┌─ Records

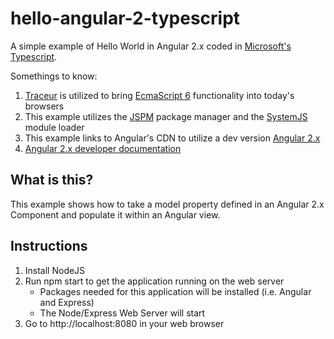 # hello-angular-2-typescript
A simple example of Hello World in Angular 2.x coded in [Microsoft's Typescript](http://www.typescriptlang.org/).

Somethings to know:

1. [Traceur](https://github.com/google/traceur-compiler) is utilized to bring [EcmaScript 6](http://wiki.ecmascript.org/doku.php?id=harmony:specification_drafts) functionality into today's browsers
2. This example utilizes the [JSPM](http://jspm.io/) package manager and the [SystemJS](https://github.com/systemjs/systemjs) module loader
3. This example links to Angular's CDN to utilize a dev version [Angular 2.x](https://code.angularjs.org/2.0.0-alpha.25/angular2.dev.js)
4. [Angular 2.x developer documentation](https://angular.io/)

## What is this?
This example shows how to take a model property defined in an Angular 2.x Component and populate it within an Angular view.

## Instructions 
1. Install NodeJS
2. Run npm start to get the application running on the web server
    * Packages needed for this application will be installed (i.e. Angular and Express)
    * The Node/Express Web Server will start
3. Go to http://localhost:8080 in your web browser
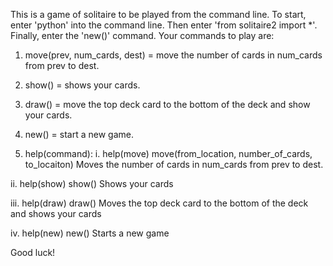 This is a game of solitaire to be played from the command line. To start, enter 'python' into the command line. Then enter 'from solitaire2 import *'. Finally, enter the 'new()' command. Your commands to play are:

1. move(prev, num_cards, dest) = move the number of cards in num_cards from prev to dest.

2. show() = shows your cards.

3. draw() = move the top deck card to the bottom of the deck and show your cards.

4. new() = start a new game.

5. help(command):
  i. help(move)
    move(from_location, number_of_cards, to_locaiton)
      Moves the number of cards in num_cards from prev to dest.
  
  ii. help(show)
    show()
      Shows your cards

  iii. help(draw)
    draw()
      Moves the top deck card to the bottom of the deck and shows your cards

  iv. help(new)
    new()
      Starts a new game 

Good luck!

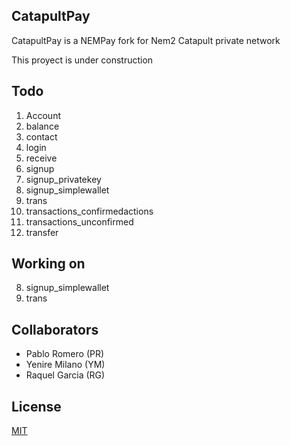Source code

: ## CatapultPay

CatapultPay is a NEMPay fork for Nem2 Catapult private network

This proyect is under construction

## Todo

1.  Account
2.  balance
3.  contact
4.  login
5.  receive
6.  signup
7.  signup_privatekey
8.  signup_simplewallet
9.  trans 	
10. transactions_confirmedactions
11. transactions_unconfirmed
12. transfer

## Working on

8.  signup_simplewallet
9.  trans

## Collaborators

- Pablo Romero (PR)
- Yenire Milano (YM)
- Raquel Garcia (RG)



## License

[MIT](https://choosealicense.com/licenses/mit/)

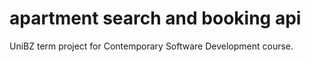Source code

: # apartment search and booking api
 
UniBZ term project for Contemporary Software Development course.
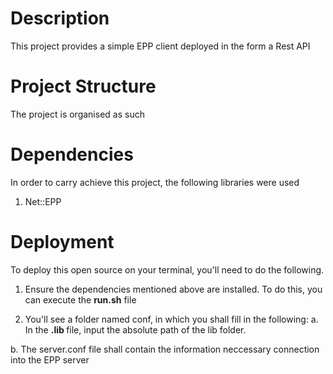 # Description 
This project provides a simple EPP client deployed in the form a Rest API

# Project Structure
The project is organised as such

# Dependencies
In order to carry achieve this project, the following libraries were used

1. Net::EPP

# Deployment
To deploy this open source on your terminal, you'll need to do the following.

1. Ensure the dependencies mentioned above are installed. To do this, you can execute the <b>run.sh</b> file

2. You'll see a folder named conf, in which you shall fill in the following:
a. In the <b> .lib </b> file, input the absolute path of the lib folder. 

b. The server.conf file shall contain the information neccessary connection into the EPP server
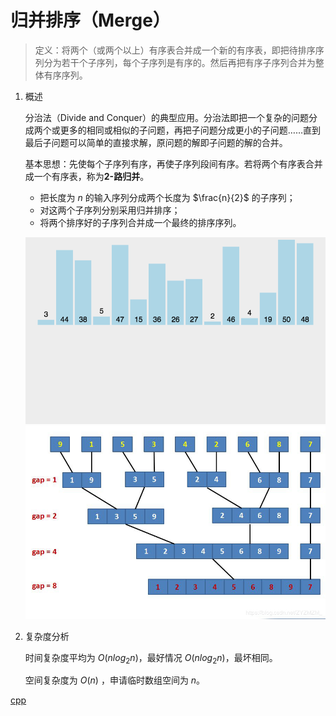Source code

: # 归并排序（Merge）

> 定义：将两个（或两个以上）有序表合并成一个新的有序表，即把待排序序列分为若干个子序列，每个子序列是有序的。然后再把有序子序列合并为整体有序序列。

1. 概述

    分治法（Divide and Conquer）的典型应用。分治法即把一个复杂的问题分成两个或更多的相同或相似的子问题，再把子问题分成更小的子问题……直到最后子问题可以简单的直接求解，原问题的解即子问题的解的合并。

    基本思想：先使每个子序列有序，再使子序列段间有序。若将两个有序表合并成一个有序表，称为**2-路归并**。 

    - 把长度为 $n$ 的输入序列分成两个长度为 $\frac{n}{2}$ 的子序列；
    - 对这两个子序列分别采用归并排序；
    - 将两个排序好的子序列合并成一个最终的排序序列。

    ![归并排序演示](images/归并排序动图.gif "归并排序演示")
    ![归并排序-间隔不同](images/归并排序不同间隔.jpg "静态演示")

2. 复杂度分析

    时间复杂度平均为 $O(nlog_2n)$，最好情况 $O(nlog_2n)$，最坏相同。

    空间复杂度为 $O(n)$ ，申请临时数组空间为 $n$。

[cpp](code/归并排序.cpp)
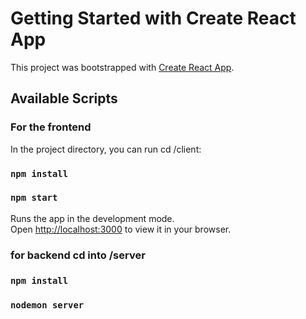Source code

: # Getting Started with Create React App

This project was bootstrapped with [Create React App](https://github.com/facebook/create-react-app).

## Available Scripts

### For the frontend
In the project directory, you can run cd /client:

### `npm install`
### `npm start`

Runs the app in the development mode.\
Open [http://localhost:3000](http://localhost:3000) to view it in your browser.


### for backend cd into /server
### `npm install`
### `nodemon server`


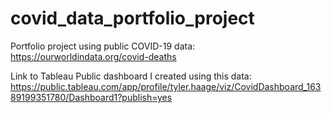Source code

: # covid_data_portfolio_project
Portfolio project using public COVID-19 data:
https://ourworldindata.org/covid-deaths

Link to Tableau Public dashboard I created using this data:
https://public.tableau.com/app/profile/tyler.haage/viz/CovidDashboard_16389199351780/Dashboard1?publish=yes
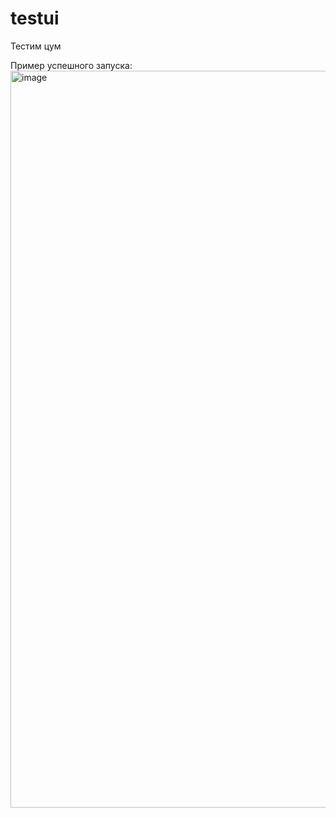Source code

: # testui
Тестим цум  

Пример успешного запуска:
<img width="1179" alt="image" src="https://user-images.githubusercontent.com/54853590/173249974-696de6a5-cbae-4a14-a52d-b7abe1105989.png">
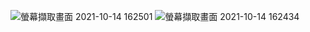 ![螢幕擷取畫面 2021-10-14 162501](https://user-images.githubusercontent.com/90738178/137302485-4b68fc03-b8e5-45d5-8d97-e56b985bc15e.png)
![螢幕擷取畫面 2021-10-14 162434](https://user-images.githubusercontent.com/90738178/137302487-211183e1-44ff-4147-aee2-4b828543442e.png)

└─

Pick out all lines from the data above in which the word "React" appears.

**Answer box**
: # Getting Started with Create React App
This project was bootstrapped with [Create React App](https://github.com/facebook/create-react-app).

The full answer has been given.